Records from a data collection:
· · · ·

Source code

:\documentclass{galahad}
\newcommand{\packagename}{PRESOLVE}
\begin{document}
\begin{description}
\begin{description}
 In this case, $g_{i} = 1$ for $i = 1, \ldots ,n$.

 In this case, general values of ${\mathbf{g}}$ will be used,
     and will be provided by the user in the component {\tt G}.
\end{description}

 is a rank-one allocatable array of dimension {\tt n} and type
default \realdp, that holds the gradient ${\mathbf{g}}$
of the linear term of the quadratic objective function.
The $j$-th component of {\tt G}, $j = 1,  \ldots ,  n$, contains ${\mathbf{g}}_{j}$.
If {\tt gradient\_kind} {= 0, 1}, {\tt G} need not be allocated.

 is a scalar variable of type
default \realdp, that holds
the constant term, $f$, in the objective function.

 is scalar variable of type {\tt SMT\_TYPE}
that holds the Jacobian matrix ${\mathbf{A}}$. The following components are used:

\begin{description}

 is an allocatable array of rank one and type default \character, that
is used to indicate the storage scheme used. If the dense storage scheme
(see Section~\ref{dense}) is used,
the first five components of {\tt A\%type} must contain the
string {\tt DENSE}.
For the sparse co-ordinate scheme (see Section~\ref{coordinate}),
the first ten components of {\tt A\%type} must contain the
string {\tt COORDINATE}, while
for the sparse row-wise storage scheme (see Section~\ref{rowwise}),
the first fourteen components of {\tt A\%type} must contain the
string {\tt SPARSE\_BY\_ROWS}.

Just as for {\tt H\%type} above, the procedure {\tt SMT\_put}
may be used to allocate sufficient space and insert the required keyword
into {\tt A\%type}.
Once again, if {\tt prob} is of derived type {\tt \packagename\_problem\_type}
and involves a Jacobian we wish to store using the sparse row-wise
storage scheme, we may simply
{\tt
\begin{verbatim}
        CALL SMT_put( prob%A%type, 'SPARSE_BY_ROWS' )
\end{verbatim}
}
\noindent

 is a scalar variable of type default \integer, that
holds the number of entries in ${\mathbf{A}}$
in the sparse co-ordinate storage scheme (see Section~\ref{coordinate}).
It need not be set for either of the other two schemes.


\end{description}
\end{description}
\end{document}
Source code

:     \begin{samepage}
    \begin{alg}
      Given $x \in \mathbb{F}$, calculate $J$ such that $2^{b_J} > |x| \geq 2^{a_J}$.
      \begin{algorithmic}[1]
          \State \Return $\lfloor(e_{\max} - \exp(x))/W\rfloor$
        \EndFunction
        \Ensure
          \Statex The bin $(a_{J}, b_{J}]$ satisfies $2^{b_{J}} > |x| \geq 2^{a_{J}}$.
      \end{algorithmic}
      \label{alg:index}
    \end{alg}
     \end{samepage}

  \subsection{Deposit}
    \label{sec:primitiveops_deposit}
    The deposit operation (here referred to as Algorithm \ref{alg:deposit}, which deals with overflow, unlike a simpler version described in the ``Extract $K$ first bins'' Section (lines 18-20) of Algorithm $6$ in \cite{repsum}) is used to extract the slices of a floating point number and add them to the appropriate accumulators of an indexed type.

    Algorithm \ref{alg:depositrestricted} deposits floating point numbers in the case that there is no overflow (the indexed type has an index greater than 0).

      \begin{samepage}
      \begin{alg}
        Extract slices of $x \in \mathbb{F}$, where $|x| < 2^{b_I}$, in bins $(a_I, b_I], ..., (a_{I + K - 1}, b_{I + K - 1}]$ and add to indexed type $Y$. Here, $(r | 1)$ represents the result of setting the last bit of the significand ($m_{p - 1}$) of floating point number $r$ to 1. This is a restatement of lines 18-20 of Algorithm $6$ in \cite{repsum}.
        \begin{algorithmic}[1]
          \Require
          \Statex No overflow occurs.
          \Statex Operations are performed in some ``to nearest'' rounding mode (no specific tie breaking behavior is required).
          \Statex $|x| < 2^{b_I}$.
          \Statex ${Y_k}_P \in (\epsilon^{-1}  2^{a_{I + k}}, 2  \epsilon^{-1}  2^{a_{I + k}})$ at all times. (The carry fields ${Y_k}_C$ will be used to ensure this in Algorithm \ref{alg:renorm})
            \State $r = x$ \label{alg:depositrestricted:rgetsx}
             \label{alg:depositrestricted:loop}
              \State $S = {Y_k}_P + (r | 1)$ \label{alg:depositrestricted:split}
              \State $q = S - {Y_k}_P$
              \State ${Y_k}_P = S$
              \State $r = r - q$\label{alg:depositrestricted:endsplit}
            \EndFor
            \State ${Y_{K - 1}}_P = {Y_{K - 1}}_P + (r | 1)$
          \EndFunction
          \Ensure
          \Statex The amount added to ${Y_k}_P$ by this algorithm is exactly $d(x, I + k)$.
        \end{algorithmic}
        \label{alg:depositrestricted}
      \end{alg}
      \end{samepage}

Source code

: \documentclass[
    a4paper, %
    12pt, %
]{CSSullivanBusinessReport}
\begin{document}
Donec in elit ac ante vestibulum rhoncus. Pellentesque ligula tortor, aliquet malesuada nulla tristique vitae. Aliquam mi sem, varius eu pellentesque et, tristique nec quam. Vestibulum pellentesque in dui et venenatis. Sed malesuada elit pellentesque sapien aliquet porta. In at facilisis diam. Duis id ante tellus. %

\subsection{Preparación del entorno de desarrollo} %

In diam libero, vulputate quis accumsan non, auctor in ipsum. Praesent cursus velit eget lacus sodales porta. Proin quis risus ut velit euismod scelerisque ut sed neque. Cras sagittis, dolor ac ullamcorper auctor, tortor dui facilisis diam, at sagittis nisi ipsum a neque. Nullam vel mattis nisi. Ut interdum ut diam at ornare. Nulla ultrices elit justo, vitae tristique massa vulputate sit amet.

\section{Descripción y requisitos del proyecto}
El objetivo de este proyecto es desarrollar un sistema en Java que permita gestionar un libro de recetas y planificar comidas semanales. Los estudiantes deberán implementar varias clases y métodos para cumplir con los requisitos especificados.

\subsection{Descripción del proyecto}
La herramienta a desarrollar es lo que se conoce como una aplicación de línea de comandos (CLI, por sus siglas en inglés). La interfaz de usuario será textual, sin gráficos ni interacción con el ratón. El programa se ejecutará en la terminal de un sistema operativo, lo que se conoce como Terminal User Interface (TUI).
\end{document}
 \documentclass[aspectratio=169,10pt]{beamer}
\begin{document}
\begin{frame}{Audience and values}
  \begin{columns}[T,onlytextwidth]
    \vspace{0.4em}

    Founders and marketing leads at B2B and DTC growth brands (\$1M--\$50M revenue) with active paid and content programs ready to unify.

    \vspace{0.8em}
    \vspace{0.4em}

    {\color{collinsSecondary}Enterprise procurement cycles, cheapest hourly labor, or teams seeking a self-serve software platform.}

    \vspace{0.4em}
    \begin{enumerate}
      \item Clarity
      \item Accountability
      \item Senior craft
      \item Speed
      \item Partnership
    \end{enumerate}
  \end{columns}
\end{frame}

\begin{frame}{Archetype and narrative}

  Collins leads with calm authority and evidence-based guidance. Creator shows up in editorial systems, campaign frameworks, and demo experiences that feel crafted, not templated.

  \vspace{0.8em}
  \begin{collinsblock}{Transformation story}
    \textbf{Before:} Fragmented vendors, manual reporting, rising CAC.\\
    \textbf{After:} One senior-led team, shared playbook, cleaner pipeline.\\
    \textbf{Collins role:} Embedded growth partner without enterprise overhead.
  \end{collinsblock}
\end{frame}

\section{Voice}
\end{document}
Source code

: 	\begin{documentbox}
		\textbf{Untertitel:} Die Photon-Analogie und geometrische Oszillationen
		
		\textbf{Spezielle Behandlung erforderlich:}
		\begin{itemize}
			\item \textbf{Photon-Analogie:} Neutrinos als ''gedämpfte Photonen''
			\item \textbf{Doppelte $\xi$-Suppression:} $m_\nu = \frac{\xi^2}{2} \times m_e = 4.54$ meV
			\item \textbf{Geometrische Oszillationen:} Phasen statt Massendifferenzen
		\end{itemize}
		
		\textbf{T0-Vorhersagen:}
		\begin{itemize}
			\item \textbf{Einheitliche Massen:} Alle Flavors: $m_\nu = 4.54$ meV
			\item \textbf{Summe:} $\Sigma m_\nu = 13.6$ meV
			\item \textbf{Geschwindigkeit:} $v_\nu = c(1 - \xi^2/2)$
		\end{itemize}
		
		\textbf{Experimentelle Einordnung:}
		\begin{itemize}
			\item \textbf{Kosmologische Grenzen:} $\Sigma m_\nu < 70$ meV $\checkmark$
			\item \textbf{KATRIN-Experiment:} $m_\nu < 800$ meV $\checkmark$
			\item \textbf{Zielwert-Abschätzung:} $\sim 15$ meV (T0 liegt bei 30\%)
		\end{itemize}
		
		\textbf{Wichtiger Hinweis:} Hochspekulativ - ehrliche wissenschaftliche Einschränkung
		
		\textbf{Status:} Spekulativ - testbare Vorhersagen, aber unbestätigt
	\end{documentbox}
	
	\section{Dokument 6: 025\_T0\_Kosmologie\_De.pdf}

· · · ·

▶ **YOUR TASK**
In your answer, include only the lines above starting at the line that holds "at all times." and ending at the line that holds "La herramienta a", copied exactly.

▶ **OUTPUT OF THE EXERCISE**
          \Statex ${Y_k}_P \in (\epsilon^{-1}  2^{a_{I + k}}, 2  \epsilon^{-1}  2^{a_{I + k}})$ at all times. (The carry fields ${Y_k}_C$ will be used to ensure this in Algorithm \ref{alg:renorm})
            \State $r = x$ \label{alg:depositrestricted:rgetsx}
             \label{alg:depositrestricted:loop}
              \State $S = {Y_k}_P + (r | 1)$ \label{alg:depositrestricted:split}
              \State $q = S - {Y_k}_P$
              \State ${Y_k}_P = S$
              \State $r = r - q$\label{alg:depositrestricted:endsplit}
            \EndFor
            \State ${Y_{K - 1}}_P = {Y_{K - 1}}_P + (r | 1)$
          \EndFunction
          \Ensure
          \Statex The amount added to ${Y_k}_P$ by this algorithm is exactly $d(x, I + k)$.
        \end{algorithmic}
        \label{alg:depositrestricted}
      \end{alg}
      \end{samepage}

Source code

: \documentclass[
    a4paper, %
    12pt, %
]{CSSullivanBusinessReport}
\begin{document}
Donec in elit ac ante vestibulum rhoncus. Pellentesque ligula tortor, aliquet malesuada nulla tristique vitae. Aliquam mi sem, varius eu pellentesque et, tristique nec quam. Vestibulum pellentesque in dui et venenatis. Sed malesuada elit pellentesque sapien aliquet porta. In at facilisis diam. Duis id ante tellus. %

\subsection{Preparación del entorno de desarrollo} %

In diam libero, vulputate quis accumsan non, auctor in ipsum. Praesent cursus velit eget lacus sodales porta. Proin quis risus ut velit euismod scelerisque ut sed neque. Cras sagittis, dolor ac ullamcorper auctor, tortor dui facilisis diam, at sagittis nisi ipsum a neque. Nullam vel mattis nisi. Ut interdum ut diam at ornare. Nulla ultrices elit justo, vitae tristique massa vulputate sit amet.

\section{Descripción y requisitos del proyecto}
El objetivo de este proyecto es desarrollar un sistema en Java que permita gestionar un libro de recetas y planificar comidas semanales. Los estudiantes deberán implementar varias clases y métodos para cumplir con los requisitos especificados.

\subsection{Descripción del proyecto}
La herramienta a desarrollar es lo que se conoce como una aplicación de línea de comandos (CLI, por sus siglas en inglés). La interfaz de usuario será textual, sin gráficos ni interacción con el ratón. El programa se ejecutará en la terminal de un sistema operativo, lo que se conoce como Terminal User Interface (TUI).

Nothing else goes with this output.